■ Goal of the exercise:
Scan the data beneath this task and copy each line that includes "HTML".

Saved entries
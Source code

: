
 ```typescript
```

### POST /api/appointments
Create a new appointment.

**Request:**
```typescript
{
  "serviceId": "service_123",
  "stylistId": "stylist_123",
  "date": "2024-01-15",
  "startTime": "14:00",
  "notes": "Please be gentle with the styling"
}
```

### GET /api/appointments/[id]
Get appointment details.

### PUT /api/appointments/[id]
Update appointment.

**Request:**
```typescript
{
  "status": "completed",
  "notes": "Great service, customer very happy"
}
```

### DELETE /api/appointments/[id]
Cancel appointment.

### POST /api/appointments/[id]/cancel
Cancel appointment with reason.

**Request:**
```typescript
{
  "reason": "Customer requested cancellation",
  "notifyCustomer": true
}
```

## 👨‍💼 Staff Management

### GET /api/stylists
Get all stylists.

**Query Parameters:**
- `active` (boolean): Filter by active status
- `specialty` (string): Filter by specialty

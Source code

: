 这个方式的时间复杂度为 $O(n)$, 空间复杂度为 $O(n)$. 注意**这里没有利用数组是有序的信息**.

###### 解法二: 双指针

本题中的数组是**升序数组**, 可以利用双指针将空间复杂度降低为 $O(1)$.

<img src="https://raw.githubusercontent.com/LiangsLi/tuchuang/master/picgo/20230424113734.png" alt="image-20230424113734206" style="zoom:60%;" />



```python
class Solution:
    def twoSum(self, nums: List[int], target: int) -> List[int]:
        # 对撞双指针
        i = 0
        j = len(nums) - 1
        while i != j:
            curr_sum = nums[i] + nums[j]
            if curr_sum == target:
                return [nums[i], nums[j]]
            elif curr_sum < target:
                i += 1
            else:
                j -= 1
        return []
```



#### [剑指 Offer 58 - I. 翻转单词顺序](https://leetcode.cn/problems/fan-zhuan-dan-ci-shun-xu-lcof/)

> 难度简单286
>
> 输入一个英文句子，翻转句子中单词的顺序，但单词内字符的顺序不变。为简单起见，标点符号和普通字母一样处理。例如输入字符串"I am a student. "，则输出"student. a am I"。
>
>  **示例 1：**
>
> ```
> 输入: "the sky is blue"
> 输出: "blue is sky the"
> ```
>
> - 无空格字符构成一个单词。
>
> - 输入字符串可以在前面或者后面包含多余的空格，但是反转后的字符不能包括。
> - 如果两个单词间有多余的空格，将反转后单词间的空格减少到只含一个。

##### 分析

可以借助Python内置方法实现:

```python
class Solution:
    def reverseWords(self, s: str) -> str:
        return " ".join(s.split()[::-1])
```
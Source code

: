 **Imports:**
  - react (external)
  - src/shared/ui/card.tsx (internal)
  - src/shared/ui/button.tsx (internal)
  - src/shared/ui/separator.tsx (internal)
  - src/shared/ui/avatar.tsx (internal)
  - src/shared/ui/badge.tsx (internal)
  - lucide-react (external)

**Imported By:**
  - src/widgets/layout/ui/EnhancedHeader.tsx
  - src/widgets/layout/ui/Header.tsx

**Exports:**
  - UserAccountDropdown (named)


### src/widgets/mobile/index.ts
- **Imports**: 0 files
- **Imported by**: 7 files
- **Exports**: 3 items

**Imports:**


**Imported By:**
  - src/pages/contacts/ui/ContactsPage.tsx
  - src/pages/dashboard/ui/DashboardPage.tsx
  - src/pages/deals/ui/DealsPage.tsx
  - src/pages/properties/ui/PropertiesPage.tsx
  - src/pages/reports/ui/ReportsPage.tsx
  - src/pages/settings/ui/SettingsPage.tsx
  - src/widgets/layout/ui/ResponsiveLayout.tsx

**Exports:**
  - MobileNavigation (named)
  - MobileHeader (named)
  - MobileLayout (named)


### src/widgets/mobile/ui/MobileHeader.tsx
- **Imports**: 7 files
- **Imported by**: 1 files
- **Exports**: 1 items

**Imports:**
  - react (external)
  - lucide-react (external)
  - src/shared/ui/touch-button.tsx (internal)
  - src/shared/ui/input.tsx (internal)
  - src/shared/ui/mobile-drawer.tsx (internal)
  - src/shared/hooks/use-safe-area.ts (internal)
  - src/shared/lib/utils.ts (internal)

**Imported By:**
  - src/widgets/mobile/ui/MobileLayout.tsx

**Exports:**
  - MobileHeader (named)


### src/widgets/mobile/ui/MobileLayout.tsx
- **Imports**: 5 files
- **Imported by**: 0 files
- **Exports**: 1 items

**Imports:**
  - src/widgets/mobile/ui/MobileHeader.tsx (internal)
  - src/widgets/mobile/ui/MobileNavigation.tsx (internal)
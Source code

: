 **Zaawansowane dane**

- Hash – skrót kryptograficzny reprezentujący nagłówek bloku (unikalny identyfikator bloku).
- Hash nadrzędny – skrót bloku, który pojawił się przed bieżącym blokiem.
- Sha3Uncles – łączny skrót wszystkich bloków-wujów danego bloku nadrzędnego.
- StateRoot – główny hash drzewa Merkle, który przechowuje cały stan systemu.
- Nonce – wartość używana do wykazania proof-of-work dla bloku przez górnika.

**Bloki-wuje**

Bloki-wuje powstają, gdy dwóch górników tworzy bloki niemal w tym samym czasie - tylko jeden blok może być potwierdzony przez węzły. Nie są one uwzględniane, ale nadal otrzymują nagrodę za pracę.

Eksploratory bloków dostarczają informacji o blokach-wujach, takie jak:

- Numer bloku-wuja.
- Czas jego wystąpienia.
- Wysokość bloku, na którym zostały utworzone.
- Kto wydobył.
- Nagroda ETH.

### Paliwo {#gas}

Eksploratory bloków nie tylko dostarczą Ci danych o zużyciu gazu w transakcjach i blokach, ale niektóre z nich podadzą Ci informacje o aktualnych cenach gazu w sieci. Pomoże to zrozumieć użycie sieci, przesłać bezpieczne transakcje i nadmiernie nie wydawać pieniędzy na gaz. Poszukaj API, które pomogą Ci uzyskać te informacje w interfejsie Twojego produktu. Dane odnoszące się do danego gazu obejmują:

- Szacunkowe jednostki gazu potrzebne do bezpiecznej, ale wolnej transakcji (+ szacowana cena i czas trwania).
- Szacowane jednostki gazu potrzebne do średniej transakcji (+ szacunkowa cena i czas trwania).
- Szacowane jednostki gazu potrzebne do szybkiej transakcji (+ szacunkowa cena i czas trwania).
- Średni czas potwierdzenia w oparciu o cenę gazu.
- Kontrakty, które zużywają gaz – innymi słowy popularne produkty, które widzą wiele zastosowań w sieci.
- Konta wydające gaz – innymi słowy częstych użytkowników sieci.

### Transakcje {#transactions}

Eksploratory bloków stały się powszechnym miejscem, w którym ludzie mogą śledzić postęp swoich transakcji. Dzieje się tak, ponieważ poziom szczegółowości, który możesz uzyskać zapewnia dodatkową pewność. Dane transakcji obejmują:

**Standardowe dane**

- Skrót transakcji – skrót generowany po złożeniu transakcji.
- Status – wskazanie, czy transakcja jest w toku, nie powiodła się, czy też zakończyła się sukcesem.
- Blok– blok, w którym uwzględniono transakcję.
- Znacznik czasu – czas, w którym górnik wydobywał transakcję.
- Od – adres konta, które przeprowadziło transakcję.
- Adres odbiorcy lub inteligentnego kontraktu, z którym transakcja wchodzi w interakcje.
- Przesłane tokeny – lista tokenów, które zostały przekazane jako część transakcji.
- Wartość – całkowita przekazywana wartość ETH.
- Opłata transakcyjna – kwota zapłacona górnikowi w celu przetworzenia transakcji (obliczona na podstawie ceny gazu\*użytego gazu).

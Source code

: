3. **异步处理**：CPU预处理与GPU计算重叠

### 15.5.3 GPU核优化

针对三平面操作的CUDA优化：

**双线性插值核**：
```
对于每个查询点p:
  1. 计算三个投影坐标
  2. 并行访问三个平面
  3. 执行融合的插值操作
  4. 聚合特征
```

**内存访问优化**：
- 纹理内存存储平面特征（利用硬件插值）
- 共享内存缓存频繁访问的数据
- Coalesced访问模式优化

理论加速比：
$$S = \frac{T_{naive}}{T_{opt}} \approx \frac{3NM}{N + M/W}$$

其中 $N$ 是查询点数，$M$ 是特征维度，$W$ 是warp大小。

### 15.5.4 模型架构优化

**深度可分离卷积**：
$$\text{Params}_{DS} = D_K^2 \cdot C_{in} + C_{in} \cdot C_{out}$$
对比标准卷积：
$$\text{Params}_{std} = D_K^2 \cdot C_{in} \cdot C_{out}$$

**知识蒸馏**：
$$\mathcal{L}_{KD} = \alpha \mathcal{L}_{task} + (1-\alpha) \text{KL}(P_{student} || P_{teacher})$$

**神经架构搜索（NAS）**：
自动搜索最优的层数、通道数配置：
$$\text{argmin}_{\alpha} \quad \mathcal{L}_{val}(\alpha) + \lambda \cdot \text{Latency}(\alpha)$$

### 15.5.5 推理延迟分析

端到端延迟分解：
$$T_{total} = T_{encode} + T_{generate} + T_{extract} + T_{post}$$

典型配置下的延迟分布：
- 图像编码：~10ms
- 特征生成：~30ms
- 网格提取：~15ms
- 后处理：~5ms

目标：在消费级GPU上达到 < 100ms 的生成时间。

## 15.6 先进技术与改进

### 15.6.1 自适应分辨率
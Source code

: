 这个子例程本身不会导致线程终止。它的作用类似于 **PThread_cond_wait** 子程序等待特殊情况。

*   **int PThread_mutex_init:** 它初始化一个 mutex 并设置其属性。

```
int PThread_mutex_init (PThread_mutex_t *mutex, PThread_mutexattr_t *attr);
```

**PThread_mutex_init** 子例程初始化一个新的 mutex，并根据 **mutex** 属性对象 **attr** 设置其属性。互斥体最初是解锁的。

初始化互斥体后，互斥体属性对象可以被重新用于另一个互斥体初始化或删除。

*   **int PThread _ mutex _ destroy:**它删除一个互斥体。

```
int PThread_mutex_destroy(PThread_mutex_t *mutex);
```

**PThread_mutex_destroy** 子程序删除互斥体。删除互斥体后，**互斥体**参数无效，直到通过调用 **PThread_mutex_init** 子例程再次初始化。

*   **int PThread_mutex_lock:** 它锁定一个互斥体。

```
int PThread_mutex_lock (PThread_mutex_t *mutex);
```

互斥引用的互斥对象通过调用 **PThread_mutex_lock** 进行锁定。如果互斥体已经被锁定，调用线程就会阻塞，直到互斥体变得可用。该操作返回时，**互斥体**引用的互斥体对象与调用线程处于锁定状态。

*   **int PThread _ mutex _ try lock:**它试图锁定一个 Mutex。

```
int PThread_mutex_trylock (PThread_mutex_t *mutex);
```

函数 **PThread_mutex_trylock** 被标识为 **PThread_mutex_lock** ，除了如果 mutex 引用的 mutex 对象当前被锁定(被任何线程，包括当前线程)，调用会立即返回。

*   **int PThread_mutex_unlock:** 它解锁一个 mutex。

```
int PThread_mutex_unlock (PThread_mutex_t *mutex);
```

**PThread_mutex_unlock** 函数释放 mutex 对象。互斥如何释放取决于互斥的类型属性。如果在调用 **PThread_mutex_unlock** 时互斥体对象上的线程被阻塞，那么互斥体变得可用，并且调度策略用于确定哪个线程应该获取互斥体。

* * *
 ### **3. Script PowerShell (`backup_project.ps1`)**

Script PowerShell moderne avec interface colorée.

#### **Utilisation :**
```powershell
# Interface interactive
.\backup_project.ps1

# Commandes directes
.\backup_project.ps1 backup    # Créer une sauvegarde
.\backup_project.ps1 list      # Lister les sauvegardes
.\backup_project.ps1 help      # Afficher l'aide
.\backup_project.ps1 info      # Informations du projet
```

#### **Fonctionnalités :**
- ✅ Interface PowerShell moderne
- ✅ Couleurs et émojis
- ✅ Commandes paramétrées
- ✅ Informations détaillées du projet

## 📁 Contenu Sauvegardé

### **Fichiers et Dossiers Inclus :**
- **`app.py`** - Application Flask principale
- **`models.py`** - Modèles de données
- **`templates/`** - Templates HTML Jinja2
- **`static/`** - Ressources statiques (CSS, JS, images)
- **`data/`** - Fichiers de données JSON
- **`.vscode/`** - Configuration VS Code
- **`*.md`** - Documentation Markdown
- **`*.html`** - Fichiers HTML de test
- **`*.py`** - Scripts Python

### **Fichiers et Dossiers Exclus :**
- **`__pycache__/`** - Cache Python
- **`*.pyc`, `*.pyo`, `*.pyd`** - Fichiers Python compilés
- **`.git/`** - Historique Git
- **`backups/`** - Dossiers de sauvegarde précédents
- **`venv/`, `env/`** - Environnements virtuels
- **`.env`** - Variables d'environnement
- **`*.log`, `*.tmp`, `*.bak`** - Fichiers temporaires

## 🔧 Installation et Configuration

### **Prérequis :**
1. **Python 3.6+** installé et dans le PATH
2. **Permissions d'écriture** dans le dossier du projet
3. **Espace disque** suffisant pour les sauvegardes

■ Result of this exercise:
- **`templates/`** - Templates HTML Jinja2
- **`*.html`** - Fichiers HTML de test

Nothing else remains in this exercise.